Problem to solve
Go through the data below and copy each line that includes "delta".

──────────────────────────────

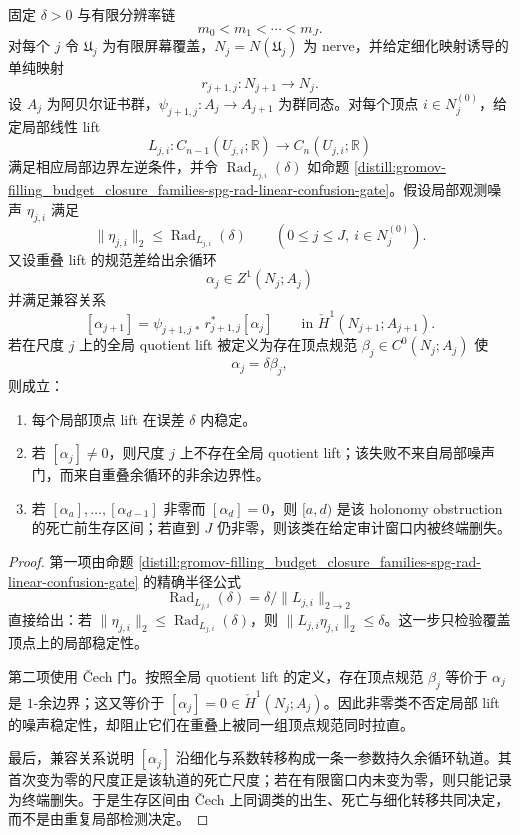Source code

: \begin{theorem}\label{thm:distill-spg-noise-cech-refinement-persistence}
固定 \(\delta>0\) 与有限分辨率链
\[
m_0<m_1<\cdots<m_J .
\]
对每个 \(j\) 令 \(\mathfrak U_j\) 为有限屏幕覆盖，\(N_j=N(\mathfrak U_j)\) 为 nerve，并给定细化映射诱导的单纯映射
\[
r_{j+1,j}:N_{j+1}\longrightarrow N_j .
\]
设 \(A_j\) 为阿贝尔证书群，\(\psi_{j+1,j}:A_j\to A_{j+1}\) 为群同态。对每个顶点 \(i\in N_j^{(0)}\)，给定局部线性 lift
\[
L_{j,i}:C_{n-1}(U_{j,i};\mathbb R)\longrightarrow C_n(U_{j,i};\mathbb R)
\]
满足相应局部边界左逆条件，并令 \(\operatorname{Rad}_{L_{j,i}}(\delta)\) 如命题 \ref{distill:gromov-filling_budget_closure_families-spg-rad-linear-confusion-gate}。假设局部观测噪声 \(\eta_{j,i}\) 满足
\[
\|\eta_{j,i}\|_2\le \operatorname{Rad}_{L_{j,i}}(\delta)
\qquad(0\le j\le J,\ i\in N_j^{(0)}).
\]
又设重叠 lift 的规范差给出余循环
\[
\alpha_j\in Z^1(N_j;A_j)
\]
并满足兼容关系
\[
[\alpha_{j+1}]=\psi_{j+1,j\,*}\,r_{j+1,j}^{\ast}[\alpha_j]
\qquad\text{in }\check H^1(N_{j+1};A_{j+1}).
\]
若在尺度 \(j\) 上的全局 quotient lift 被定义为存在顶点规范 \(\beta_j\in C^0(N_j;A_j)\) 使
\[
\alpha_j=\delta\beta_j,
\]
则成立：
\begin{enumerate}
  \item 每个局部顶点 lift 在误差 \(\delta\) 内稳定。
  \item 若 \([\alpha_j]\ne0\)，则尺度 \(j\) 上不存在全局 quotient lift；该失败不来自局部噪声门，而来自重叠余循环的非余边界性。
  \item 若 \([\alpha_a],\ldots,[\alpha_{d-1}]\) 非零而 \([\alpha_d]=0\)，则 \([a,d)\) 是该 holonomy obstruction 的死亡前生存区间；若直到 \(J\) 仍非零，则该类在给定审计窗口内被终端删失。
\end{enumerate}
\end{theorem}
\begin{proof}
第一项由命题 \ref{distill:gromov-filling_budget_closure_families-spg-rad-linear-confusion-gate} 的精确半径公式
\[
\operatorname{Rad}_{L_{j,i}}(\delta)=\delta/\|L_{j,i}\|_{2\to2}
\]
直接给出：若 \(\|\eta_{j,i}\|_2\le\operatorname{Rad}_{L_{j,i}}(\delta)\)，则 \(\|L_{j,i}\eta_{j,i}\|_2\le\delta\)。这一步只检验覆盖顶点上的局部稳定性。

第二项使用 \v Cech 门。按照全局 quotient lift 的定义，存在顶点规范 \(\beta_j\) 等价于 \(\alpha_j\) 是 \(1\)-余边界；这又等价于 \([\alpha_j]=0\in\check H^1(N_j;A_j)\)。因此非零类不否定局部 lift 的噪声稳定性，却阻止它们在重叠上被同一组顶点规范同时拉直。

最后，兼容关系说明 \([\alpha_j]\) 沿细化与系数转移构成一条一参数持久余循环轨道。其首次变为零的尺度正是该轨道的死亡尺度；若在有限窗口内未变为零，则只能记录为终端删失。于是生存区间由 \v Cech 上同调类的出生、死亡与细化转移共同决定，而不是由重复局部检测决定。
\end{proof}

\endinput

──────────────────────────────

Response below
固定 \(\delta>0\) 与有限分辨率链
满足相应局部边界左逆条件，并令 \(\operatorname{Rad}_{L_{j,i}}(\delta)\) 如命题 \ref{distill:gromov-filling_budget_closure_families-spg-rad-linear-confusion-gate}。假设局部观测噪声 \(\eta_{j,i}\) 满足
\|\eta_{j,i}\|_2\le \operatorname{Rad}_{L_{j,i}}(\delta)
\alpha_j=\delta\beta_j,
  \item 每个局部顶点 lift 在误差 \(\delta\) 内稳定。
\operatorname{Rad}_{L_{j,i}}(\delta)=\delta/\|L_{j,i}\|_{2\to2}
直接给出：若 \(\|\eta_{j,i}\|_2\le\operatorname{Rad}_{L_{j,i}}(\delta)\)，则 \(\|L_{j,i}\eta_{j,i}\|_2\le\delta\)。这一步只检验覆盖顶点上的局部稳定性。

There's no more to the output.